» **What to work on**
In the copy you make, include no pictures, and transcribe every record exactly.

» **The data**

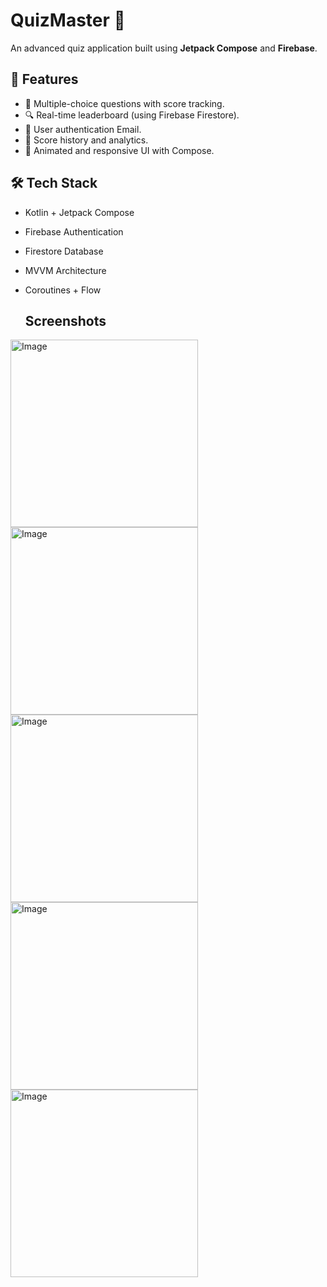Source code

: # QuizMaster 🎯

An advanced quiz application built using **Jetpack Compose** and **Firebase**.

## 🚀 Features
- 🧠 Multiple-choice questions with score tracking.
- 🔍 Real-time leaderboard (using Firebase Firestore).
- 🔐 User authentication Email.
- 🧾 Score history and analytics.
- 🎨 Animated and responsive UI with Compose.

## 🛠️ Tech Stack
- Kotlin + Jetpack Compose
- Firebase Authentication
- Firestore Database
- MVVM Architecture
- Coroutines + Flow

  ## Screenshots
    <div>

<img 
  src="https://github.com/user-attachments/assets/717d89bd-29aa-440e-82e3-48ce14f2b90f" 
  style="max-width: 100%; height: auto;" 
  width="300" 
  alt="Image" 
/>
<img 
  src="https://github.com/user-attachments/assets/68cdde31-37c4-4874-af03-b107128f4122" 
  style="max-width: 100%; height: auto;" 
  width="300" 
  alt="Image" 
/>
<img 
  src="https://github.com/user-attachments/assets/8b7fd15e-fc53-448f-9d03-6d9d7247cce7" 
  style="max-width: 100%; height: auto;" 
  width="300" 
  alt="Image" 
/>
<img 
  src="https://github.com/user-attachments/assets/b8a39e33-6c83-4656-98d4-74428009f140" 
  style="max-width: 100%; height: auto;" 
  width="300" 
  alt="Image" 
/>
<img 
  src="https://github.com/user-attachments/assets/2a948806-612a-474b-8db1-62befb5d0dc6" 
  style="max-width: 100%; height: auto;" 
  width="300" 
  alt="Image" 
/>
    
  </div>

» **Response to this exercise**
Source code

: # QuizMaster 🎯

An advanced quiz application built using **Jetpack Compose** and **Firebase**.

## 🚀 Features
- 🧠 Multiple-choice questions with score tracking.
- 🔍 Real-time leaderboard (using Firebase Firestore).
- 🔐 User authentication Email.
- 🧾 Score history and analytics.
- 🎨 Animated and responsive UI with Compose.

## 🛠️ Tech Stack
- Kotlin + Jetpack Compose
- Firebase Authentication
- Firestore Database
- MVVM Architecture
- Coroutines + Flow

  ## Screenshots
    <div>

<img 
  src="https://github.com/user-attachments/assets/717d89bd-29aa-440e-82e3-48ce14f2b90f" 
  style="max-width: 100%; height: auto;" 
  width="300" 
  alt="Image" 
/>
<img 
  src="https://github.com/user-attachments/assets/68cdde31-37c4-4874-af03-b107128f4122" 
  style="max-width: 100%; height: auto;" 
  width="300" 
  alt="Image" 
/>
<img 
  src="https://github.com/user-attachments/assets/8b7fd15e-fc53-448f-9d03-6d9d7247cce7" 
  style="max-width: 100%; height: auto;" 
  width="300" 
  alt="Image" 
/>
<img 
  src="https://github.com/user-attachments/assets/b8a39e33-6c83-4656-98d4-74428009f140" 
  style="max-width: 100%; height: auto;" 
  width="300" 
  alt="Image" 
/>
<img 
  src="https://github.com/user-attachments/assets/2a948806-612a-474b-8db1-62befb5d0dc6" 
  style="max-width: 100%; height: auto;" 
  width="300" 
  alt="Image" 
/>
    
  </div>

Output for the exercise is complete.